I started to write up a post about how this page of Casanova Avaritia no. 3 calls back to the opening sequence of The Prisoner (as noted by writer Matt Fraction on Twitter), but then there was another page that had all sorts of other references to David Bowie and other stuff and I was going to do a little exegesis of that, too, but then my mind flew off on a tangent about referential art in general… so here goes.

I think we’re in the age of reference. Andy Warhol obviously did a bit with this with his Campbel’s Soup. Hip-hop has been doing reference and remixes since the beginning, more or less (can I get an “Amen.“) Parody movies were really big in the 80s and came back hard with the Scary Movie franchise. For TV I think we owe a lot of it to The Simpsons. (Obviously Family Guy made an entire show out of it, Seth MacFarlane eventually realizing he didn’t even have to write jokes, just do a straight recreation of the thing being referred to and kill some time and collect a check.) It’s all Quentin Tarantino’s bread and butter, of course, and his stuff came about right when The Simpsons was taking off. Now Community has tons of fun with a fantastic combination of both external references to other works and internal references to previous episodes. And Arrested Development was full of great foreshadowing a few years ago.

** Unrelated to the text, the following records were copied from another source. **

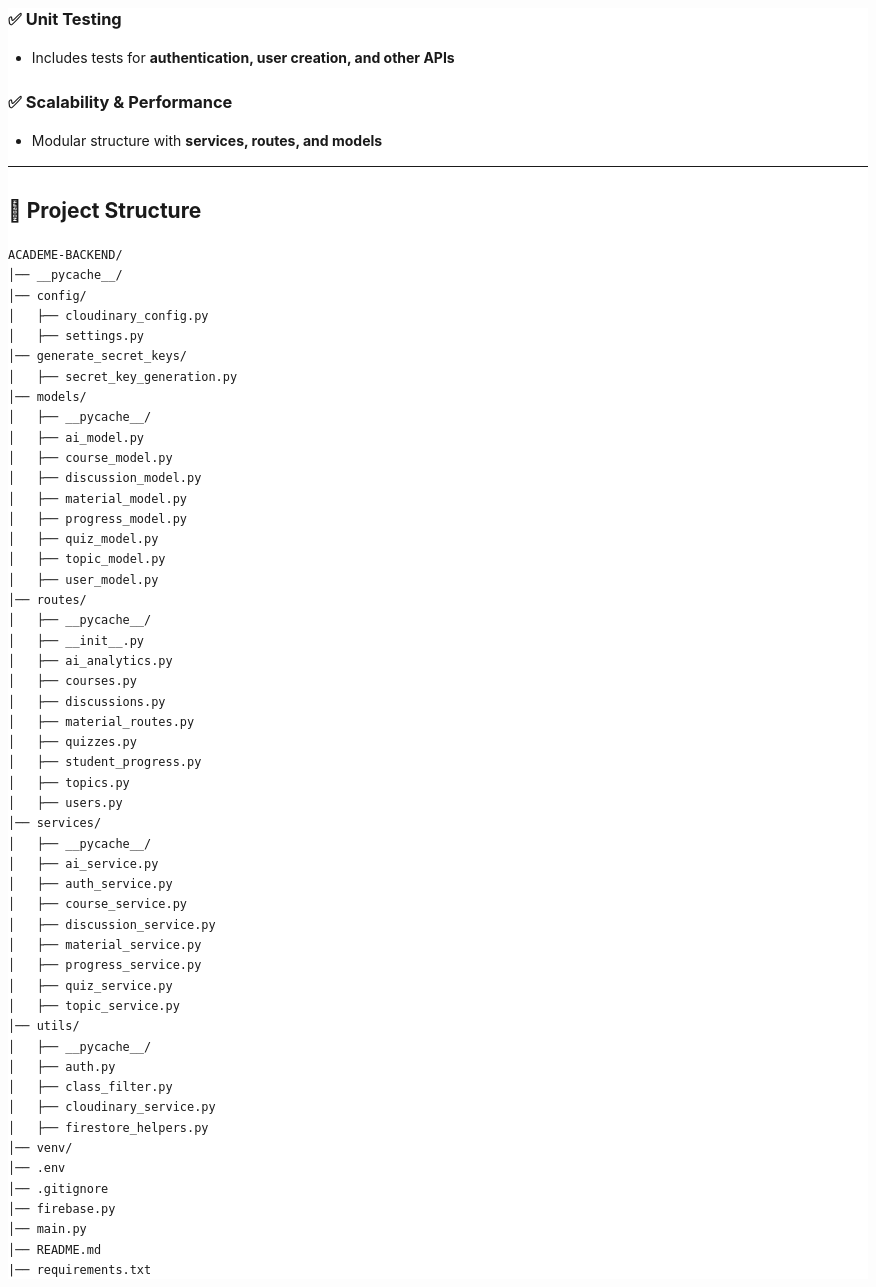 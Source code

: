 ### ✅ Unit Testing  
- Includes tests for **authentication, user creation, and other APIs**  

### ✅ Scalability & Performance  
- Modular structure with **services, routes, and models**  

---

## 📂 Project Structure  
```
ACADEME-BACKEND/
│── __pycache__/
│── config/
│   ├── cloudinary_config.py
│   ├── settings.py
│── generate_secret_keys/
│   ├── secret_key_generation.py
│── models/
│   ├── __pycache__/
│   ├── ai_model.py
│   ├── course_model.py
│   ├── discussion_model.py
│   ├── material_model.py
│   ├── progress_model.py
│   ├── quiz_model.py
│   ├── topic_model.py
│   ├── user_model.py
│── routes/
│   ├── __pycache__/
│   ├── __init__.py
│   ├── ai_analytics.py
│   ├── courses.py
│   ├── discussions.py
│   ├── material_routes.py
│   ├── quizzes.py
│   ├── student_progress.py
│   ├── topics.py
│   ├── users.py
│── services/
│   ├── __pycache__/
│   ├── ai_service.py
│   ├── auth_service.py
│   ├── course_service.py
│   ├── discussion_service.py
│   ├── material_service.py
│   ├── progress_service.py
│   ├── quiz_service.py
│   ├── topic_service.py
│── utils/
│   ├── __pycache__/
│   ├── auth.py
│   ├── class_filter.py
│   ├── cloudinary_service.py
│   ├── firestore_helpers.py
│── venv/
│── .env
│── .gitignore
│── firebase.py
│── main.py
│── README.md
|── requirements.txt
```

I love all of this, of course. Part of it’s that neat auto-attaboy you get to do when you pick up on something. Nowaways you can flock to Reddit or elsewhere to make sure other people understand how smart/culturally-aware you are and you can all pat each other on the back. And when a work imports another work via reference it gets to bring along all of the connotations associated with that work without having to build those itself. The Prisoner is a pretty particular thing, so Fraction and artist Gabriel Bá bringing that in bring with it the 60s surrealism, coolness of that era of spy flicks, how it plays off of what Ian Fleming built into Bond, what Sean Connery added to it, how The Prisoner turns that all around, suggests a bizarre punishment for Suki if she does quit the firm, etc. etc. It’s done all the time, obviously. Cast Samuel L. Jackson as Nick Fury and you get instant spray-on cool. You know who Sam Jackson is so you don’t need to be told who Fury is.

Not to say that all of this referring is lazy. It’s not like the Beastie Boys sampled Afrika Bambataa because they just didn’t feel like recording their own stuff. A deft remix is good precisely because it understands how importing one work into another will provide commentary. And of course it can go too far. Alan Moore’s League of Extraordinary Gentlemen started with the clever idea of “what if these Victorian-era science fiction characters all worked together” and descended into “look at how many books I’ve read! You’ll never get all these references!” (Though even Grant Morrison, the anti-Moore, says that he expects people will just take to the internet for annotations and doesn’t bother explaining stuff that doesn’t matter to the plot.)

I keep thinking about a scene in The Shadow of the Torturer by Gene Wolff. The book is set in the far distant future. Early on, the protagonist is sent to a library that contains so many books that no one will ever be able to find many of them ever again. As the required canon of popular culture continues to extend, how can we possibly hope to keep up? Are things like Casanova sitting right on the edge of this, at a time where it’s still possible to have read/seen/listened to most of the works that are going to be referenced? Are sitcoms in ten more years going to be impenetrable to me because I’m not listening to the right kind of pop music being released today, and not tracking the right memes on sites I maybe don’t even know about? Or is there another thing coming that discards reference in favor of something new (hopefully coming up with a better name than “modern” and “postmodern”)?